Thank you very much, Madam Chairman.
The court challenges program is an example of government corruption and taxpayer abuse. This conclusion is based on the fact that the program, although entirely funded by the taxpayer, was unaccountable to the public for its financial and other decisions because it is not subject to the Access to Information Act and did not report to Parliament. As a result, the directors of the program used it to promote an ideological, left-wing agenda to the detriment of all those holding a different perspective.
REAL Women of Canada, for example, was refused funding by the CCP on three separate occasions because our organization did not fit into the ideological views of the program.
The mandate of the program was to assist disadvantaged groups in cases that had legal merit and promoted equality rights. Unfortunately, none of these expressions were defined, and this enabled the CCP to interpret them in a subjective and undemocratic manner to promote a left-wing agenda. For example, applying their own unique interpretation of disadvantaged groups and individuals, they gave grants to many financially well-off and left-wing individuals and organizations.
I know the CPP has included women as a so-called disadvantaged group in Canada. There is serious disagreement, however, that all women are disadvantaged. Most of us are not. Most of us Canadian women are independent, capable, industrious, and perfectly capable of participating in the economic, social, and cultural life of the country by way of our own initiative. Some women are disadvantaged, but not women as a whole, and it was arrogant, totally arrogant, of the program in the past to fund only the narrow views of feminists, who do not reflect the views of Canadian women. They only reflect the views of the special interest group of feminists, and no one else.

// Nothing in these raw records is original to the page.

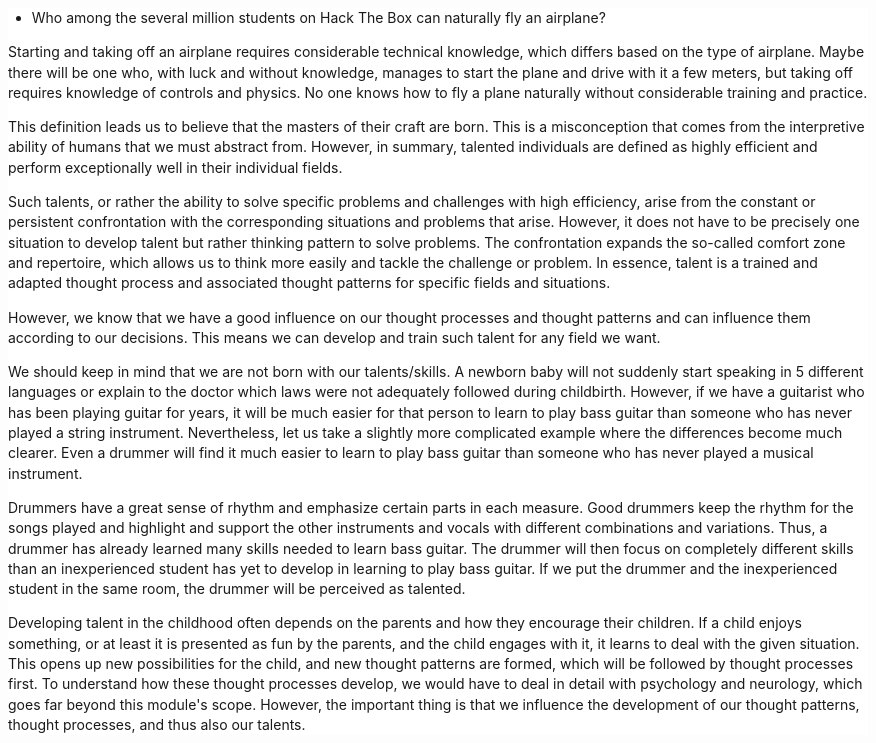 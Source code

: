 - Who among the several million students on Hack The Box can naturally fly an
  airplane?

Starting and taking off an airplane requires considerable technical knowledge,
which differs based on the type of airplane. Maybe there will be one who, with
luck and without knowledge, manages to start the plane and drive with it a few
meters, but taking off requires knowledge of controls and physics. No one
knows how to fly a plane naturally without considerable training and practice. 

This definition leads us to believe that the masters of their craft are born.
This is a misconception that comes from the interpretive ability of humans
that we must abstract from. However, in summary, talented individuals are
defined as highly efficient and perform exceptionally well in their individual
fields. 

Such talents, or rather the ability to solve specific problems and challenges
with high efficiency, arise from the constant or persistent confrontation with
the corresponding situations and problems that arise. However, it does not
have to be precisely one situation to develop talent but rather thinking
pattern to solve problems. The confrontation expands the so-called comfort zone
and repertoire, which allows us to think more easily and tackle the challenge or
problem. In essence, talent is a trained and adapted thought process and
associated thought patterns for specific fields and situations. 

However, we know that we have a good influence on our thought processes and
thought patterns and can influence them according to our decisions. This means
we can develop and train such talent for any field we want. 

We should keep in mind that we are not born with our talents/skills. A newborn
baby will not suddenly start speaking in 5 different languages or explain to the
doctor which laws were not adequately followed during childbirth. However, if we
have a guitarist who has been playing guitar for years, it will be much easier
for that person to learn to play bass guitar than someone who has never played a
string instrument. Nevertheless, let us take a slightly more complicated example
where the differences become much clearer. Even a drummer will find it much
easier to learn to play bass guitar than someone who has never played a musical
instrument. 

Drummers have a great sense of rhythm and emphasize certain parts in each
measure. Good drummers keep the rhythm for the songs played and highlight and
support the other instruments and vocals with different combinations and
variations. Thus, a drummer has already learned many skills needed to learn bass
guitar. The drummer will then focus on completely different skills than an
inexperienced student has yet to develop in learning to play bass guitar. If we
put the drummer and the inexperienced student in the same room, the drummer will
be perceived as talented. 

Developing talent in the childhood often depends on the parents and how they
encourage their children. If a child enjoys something, or at least it is
presented as fun by the parents, and the child engages with it, it learns to
deal with the given situation. This opens up new possibilities for the child,
and new thought patterns are formed, which will be followed by thought processes
first. To understand how these thought processes develop, we would have to deal
in detail with psychology and neurology, which goes far beyond this module's
scope. However, the important thing is that we influence the development of our
thought patterns, thought processes, and thus also our talents. 
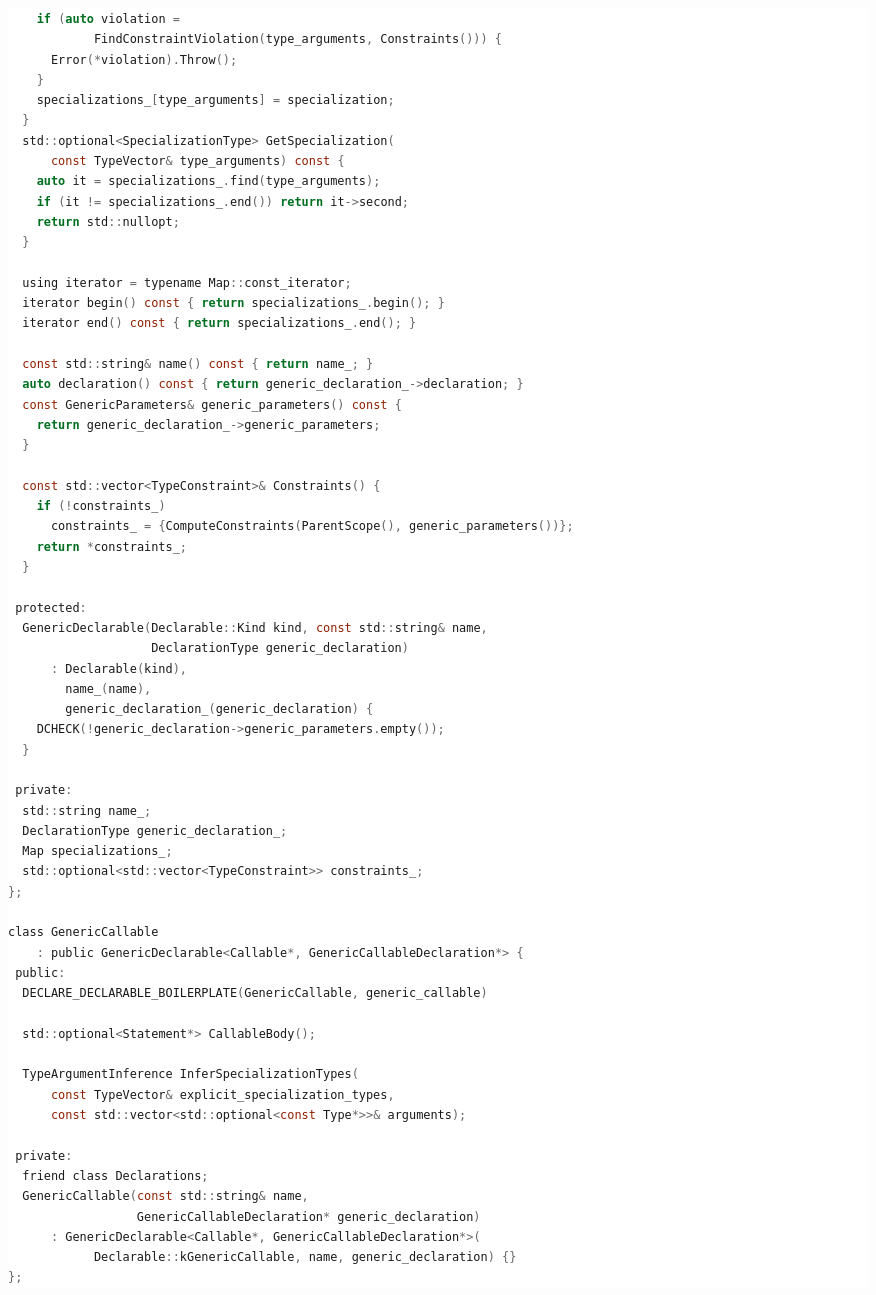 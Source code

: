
 ```c
    if (auto violation =
            FindConstraintViolation(type_arguments, Constraints())) {
      Error(*violation).Throw();
    }
    specializations_[type_arguments] = specialization;
  }
  std::optional<SpecializationType> GetSpecialization(
      const TypeVector& type_arguments) const {
    auto it = specializations_.find(type_arguments);
    if (it != specializations_.end()) return it->second;
    return std::nullopt;
  }

  using iterator = typename Map::const_iterator;
  iterator begin() const { return specializations_.begin(); }
  iterator end() const { return specializations_.end(); }

  const std::string& name() const { return name_; }
  auto declaration() const { return generic_declaration_->declaration; }
  const GenericParameters& generic_parameters() const {
    return generic_declaration_->generic_parameters;
  }

  const std::vector<TypeConstraint>& Constraints() {
    if (!constraints_)
      constraints_ = {ComputeConstraints(ParentScope(), generic_parameters())};
    return *constraints_;
  }

 protected:
  GenericDeclarable(Declarable::Kind kind, const std::string& name,
                    DeclarationType generic_declaration)
      : Declarable(kind),
        name_(name),
        generic_declaration_(generic_declaration) {
    DCHECK(!generic_declaration->generic_parameters.empty());
  }

 private:
  std::string name_;
  DeclarationType generic_declaration_;
  Map specializations_;
  std::optional<std::vector<TypeConstraint>> constraints_;
};

class GenericCallable
    : public GenericDeclarable<Callable*, GenericCallableDeclaration*> {
 public:
  DECLARE_DECLARABLE_BOILERPLATE(GenericCallable, generic_callable)

  std::optional<Statement*> CallableBody();

  TypeArgumentInference InferSpecializationTypes(
      const TypeVector& explicit_specialization_types,
      const std::vector<std::optional<const Type*>>& arguments);

 private:
  friend class Declarations;
  GenericCallable(const std::string& name,
                  GenericCallableDeclaration* generic_declaration)
      : GenericDeclarable<Callable*, GenericCallableDeclaration*>(
            Declarable::kGenericCallable, name, generic_declaration) {}
};
```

In fact, the court challenges program, under the guise of promoting women's interests, has not promoted anything but the feminist ideology by the courts. LEAF, for example, which is the political arm of the feminist movement, has been granted over $2 million by the women's program at Secretary of State since its inception, and a further $1 million from the former Ontario Attorney General, Ian Scott. Yet LEAF received funding in 140 court cases, not to represent women but only to represent the feminist agenda.

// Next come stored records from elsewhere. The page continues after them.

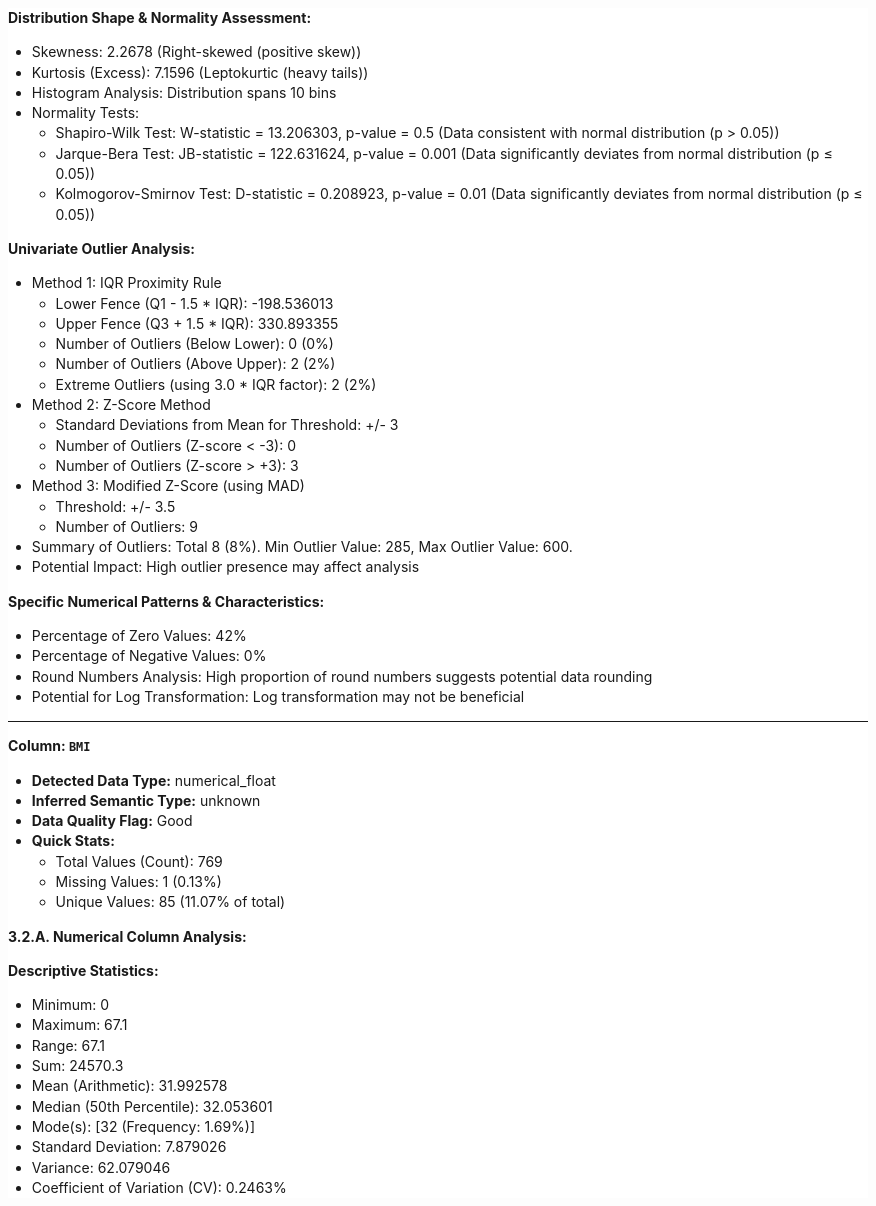 **Distribution Shape & Normality Assessment:**
* Skewness: 2.2678 (Right-skewed (positive skew))
* Kurtosis (Excess): 7.1596 (Leptokurtic (heavy tails))
* Histogram Analysis: Distribution spans 10 bins
* Normality Tests:
    * Shapiro-Wilk Test: W-statistic = 13.206303, p-value = 0.5 (Data consistent with normal distribution (p > 0.05))
    * Jarque-Bera Test: JB-statistic = 122.631624, p-value = 0.001 (Data significantly deviates from normal distribution (p ≤ 0.05))
    * Kolmogorov-Smirnov Test: D-statistic = 0.208923, p-value = 0.01 (Data significantly deviates from normal distribution (p ≤ 0.05))

**Univariate Outlier Analysis:**
* Method 1: IQR Proximity Rule
    * Lower Fence (Q1 - 1.5 * IQR): -198.536013
    * Upper Fence (Q3 + 1.5 * IQR): 330.893355
    * Number of Outliers (Below Lower): 0 (0%)
    * Number of Outliers (Above Upper): 2 (2%)
    * Extreme Outliers (using 3.0 * IQR factor): 2 (2%)
* Method 2: Z-Score Method
    * Standard Deviations from Mean for Threshold: +/- 3
    * Number of Outliers (Z-score < -3): 0
    * Number of Outliers (Z-score > +3): 3
* Method 3: Modified Z-Score (using MAD)
    * Threshold: +/- 3.5
    * Number of Outliers: 9
* Summary of Outliers: Total 8 (8%). Min Outlier Value: 285, Max Outlier Value: 600.
* Potential Impact: High outlier presence may affect analysis

**Specific Numerical Patterns & Characteristics:**
* Percentage of Zero Values: 42%
* Percentage of Negative Values: 0%
* Round Numbers Analysis: High proportion of round numbers suggests potential data rounding
* Potential for Log Transformation: Log transformation may not be beneficial

---
**Column: `BMI`**
* **Detected Data Type:** numerical_float
* **Inferred Semantic Type:** unknown
* **Data Quality Flag:** Good
* **Quick Stats:**
    * Total Values (Count): 769
    * Missing Values: 1 (0.13%)
    * Unique Values: 85 (11.07% of total)

**3.2.A. Numerical Column Analysis:**

**Descriptive Statistics:**
* Minimum: 0
* Maximum: 67.1
* Range: 67.1
* Sum: 24570.3
* Mean (Arithmetic): 31.992578
* Median (50th Percentile): 32.053601
* Mode(s): [32 (Frequency: 1.69%)]
* Standard Deviation: 7.879026
* Variance: 62.079046
* Coefficient of Variation (CV): 0.2463%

Also, we know it has very heavily funded the homosexual same-sex marriage, and all sorts of their own legal litigation. For example, Capital Xtra, a homosexual newspaper, in their October 19, 2006 issue, said: “No group has benefited more from court challenges funding than the queer community.” In the same issue it said: “Money from the court challenges program helped Egale”, which is a homosexual group, “win equal marriage rights through the courts in B.C., Ontario, and Quebec.”
The CPP has a bias toward feminist, homosexual, left-wing organizations, and we have to ask why. Why? Because we have found in examining it that it is an organization that is organized by the few for the advantage of only a few. In fact, the court challenges program is not a group of anything, but a network of so-called independent groups operating under a different name but with most of its leaders and spokespersons being interchangeable.
For example, Shelagh Day, who spoke here today, was chairperson of the equality panel of the court challenges program. She is one of the founders of LEAF. She is a former national vice-president of the National Action Committee on the Status of Women. She represented and headed the lesbian caucus at the Beijing Conference. She does not represent women. She represents a feminist, lesbian agenda. That is her business, but not on the taxpayer's dollar. Miss Day is now on the steering committee of the Canadian Feminist Alliance for International Action.
We find that the executive director of NAWL, Andrée Côté, was chairman of the court challenges program. We find the DisAbled Women's Network, which consists of a group of interchangeable feminist member organizations, includes the National Association of Women and the Law. In fact, there is a small, select group that operated the court challenges program to their own benefit and to suit their own ideology.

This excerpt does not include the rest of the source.